Surgical review of the anatomical variations of the internal jugular vein: an update for head and neck surgeons

S Mumtaz 1,, M Singh 1
PMCID: PMC6303832  PMID: 30322289

Abstract

Background

The internal jugular vein is one of the major vessels of the neck. The anatomy of this vessel is considered to be relatively stable. It is an important landmark for head and neck surgeons as well as the anaesthetists for both diagnostic and therapeutic purposes.

Methods

We present two case reports of the posterior tributary of the internal jugular vein and review the surgical literature regarding anatomical variations of the vein.

Findings

A total of 1197 patients from 27 published papers were included in this review. Of these patients, 99.6% had neck surgery and the rest were cadaveric dissections. Anatomical variations of the internal jugular vein were found in 2% of the patient cohort (n = 40). The majority of these patients had either bifurcation or fenestration of the vein. The posterior tributary of the internal jugular vein is unusual and is scarcely reported in the literature (three cases).

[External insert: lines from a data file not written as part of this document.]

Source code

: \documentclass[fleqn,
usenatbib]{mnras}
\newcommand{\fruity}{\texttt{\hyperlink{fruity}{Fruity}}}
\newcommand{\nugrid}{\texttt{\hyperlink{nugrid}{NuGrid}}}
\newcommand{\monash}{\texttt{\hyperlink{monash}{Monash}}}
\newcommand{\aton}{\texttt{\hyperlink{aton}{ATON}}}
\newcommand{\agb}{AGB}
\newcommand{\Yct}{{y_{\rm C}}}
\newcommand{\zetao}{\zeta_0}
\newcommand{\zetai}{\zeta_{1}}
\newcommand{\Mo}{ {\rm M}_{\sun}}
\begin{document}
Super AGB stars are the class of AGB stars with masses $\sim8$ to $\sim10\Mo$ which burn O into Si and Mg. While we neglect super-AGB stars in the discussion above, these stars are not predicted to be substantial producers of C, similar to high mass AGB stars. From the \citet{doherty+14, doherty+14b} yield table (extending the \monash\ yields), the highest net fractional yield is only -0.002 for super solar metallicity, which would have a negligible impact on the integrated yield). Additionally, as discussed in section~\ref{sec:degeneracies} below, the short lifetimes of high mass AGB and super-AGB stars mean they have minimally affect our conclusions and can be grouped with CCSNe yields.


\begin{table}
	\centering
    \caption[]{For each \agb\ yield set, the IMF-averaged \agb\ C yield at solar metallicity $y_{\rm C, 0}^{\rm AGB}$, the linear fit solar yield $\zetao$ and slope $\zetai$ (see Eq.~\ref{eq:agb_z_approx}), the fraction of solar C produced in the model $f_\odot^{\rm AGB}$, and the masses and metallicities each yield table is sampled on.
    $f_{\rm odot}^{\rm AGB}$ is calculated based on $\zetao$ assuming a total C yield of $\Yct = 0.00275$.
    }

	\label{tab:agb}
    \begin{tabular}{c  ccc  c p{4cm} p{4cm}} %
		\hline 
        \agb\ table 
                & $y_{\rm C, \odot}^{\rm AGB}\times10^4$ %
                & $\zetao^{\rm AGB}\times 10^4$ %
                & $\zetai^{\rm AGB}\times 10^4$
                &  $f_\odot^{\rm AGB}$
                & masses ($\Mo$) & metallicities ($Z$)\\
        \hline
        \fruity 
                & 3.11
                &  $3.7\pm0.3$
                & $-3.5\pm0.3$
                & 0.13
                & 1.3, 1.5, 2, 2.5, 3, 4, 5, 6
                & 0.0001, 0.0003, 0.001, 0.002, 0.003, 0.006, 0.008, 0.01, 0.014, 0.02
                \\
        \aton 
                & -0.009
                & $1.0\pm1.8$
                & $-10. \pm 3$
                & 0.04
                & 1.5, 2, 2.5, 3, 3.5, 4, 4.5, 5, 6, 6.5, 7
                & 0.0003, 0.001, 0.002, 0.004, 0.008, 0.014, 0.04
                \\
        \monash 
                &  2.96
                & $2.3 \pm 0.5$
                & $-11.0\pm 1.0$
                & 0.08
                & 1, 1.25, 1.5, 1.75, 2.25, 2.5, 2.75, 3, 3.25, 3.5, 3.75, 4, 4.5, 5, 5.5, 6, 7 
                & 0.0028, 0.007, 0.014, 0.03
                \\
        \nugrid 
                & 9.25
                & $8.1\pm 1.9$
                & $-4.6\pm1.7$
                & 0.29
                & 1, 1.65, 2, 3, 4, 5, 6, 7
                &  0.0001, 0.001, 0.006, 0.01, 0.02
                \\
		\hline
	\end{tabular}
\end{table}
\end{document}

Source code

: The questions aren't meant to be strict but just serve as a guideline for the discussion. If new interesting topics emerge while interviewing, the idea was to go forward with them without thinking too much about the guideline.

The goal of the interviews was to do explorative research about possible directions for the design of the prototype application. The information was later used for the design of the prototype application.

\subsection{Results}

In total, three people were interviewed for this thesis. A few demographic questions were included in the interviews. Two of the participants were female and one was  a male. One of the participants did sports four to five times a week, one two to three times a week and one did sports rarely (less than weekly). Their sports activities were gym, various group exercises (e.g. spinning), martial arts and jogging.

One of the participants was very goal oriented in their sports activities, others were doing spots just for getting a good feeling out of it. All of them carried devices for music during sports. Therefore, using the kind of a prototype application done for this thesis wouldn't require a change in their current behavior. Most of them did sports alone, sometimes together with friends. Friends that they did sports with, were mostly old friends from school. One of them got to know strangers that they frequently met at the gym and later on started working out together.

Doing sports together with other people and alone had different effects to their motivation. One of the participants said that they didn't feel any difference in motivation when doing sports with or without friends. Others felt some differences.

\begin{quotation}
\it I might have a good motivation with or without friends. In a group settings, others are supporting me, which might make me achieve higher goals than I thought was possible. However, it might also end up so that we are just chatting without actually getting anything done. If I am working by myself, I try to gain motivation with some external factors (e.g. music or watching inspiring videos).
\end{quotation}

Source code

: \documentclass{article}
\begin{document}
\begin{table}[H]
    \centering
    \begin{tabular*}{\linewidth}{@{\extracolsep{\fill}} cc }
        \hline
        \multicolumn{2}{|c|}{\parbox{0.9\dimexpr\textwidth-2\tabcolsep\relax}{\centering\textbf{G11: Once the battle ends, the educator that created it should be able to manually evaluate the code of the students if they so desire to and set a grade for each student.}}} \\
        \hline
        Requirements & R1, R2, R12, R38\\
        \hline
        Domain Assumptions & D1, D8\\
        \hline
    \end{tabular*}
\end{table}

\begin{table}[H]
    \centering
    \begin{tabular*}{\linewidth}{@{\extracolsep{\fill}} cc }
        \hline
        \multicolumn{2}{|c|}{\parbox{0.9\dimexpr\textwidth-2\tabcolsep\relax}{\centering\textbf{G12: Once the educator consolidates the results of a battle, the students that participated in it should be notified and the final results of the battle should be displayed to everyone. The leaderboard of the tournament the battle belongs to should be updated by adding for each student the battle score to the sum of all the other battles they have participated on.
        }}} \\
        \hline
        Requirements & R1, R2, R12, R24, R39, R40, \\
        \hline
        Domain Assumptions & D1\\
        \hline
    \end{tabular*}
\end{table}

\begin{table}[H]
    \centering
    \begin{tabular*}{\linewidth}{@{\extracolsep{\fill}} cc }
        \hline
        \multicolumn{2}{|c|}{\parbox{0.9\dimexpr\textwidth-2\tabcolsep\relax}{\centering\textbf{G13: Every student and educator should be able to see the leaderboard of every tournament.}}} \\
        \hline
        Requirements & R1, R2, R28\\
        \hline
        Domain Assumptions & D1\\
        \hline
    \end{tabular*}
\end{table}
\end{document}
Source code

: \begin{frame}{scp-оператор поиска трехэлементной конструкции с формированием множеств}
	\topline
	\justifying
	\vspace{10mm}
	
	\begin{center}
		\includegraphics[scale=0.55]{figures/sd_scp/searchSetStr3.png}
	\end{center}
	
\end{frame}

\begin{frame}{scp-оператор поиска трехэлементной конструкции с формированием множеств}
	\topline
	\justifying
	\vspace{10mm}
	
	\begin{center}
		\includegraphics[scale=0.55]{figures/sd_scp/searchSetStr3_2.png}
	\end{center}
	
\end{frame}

Knowledge of variations in the anatomy of the internal jugular vein assists surgeons in avoiding complications during neck surgery and preventing morbidity. Two rare cases of posterior branching of the internal jugular vein and experience of other surgeons are demonstrated in this extensive review.

Keywords: surgical variations, Internal Jugular Vein, Anatomical variations

Introduction

The vasculature of the head and neck is complex. A number of blood vessels traverse this region, which supply important and vital structures. Knowledge of the anatomy of the neck is particularly relevant to head and neck oncology and reconstructive surgeons and trainees, together with anaesthetists and intensivists.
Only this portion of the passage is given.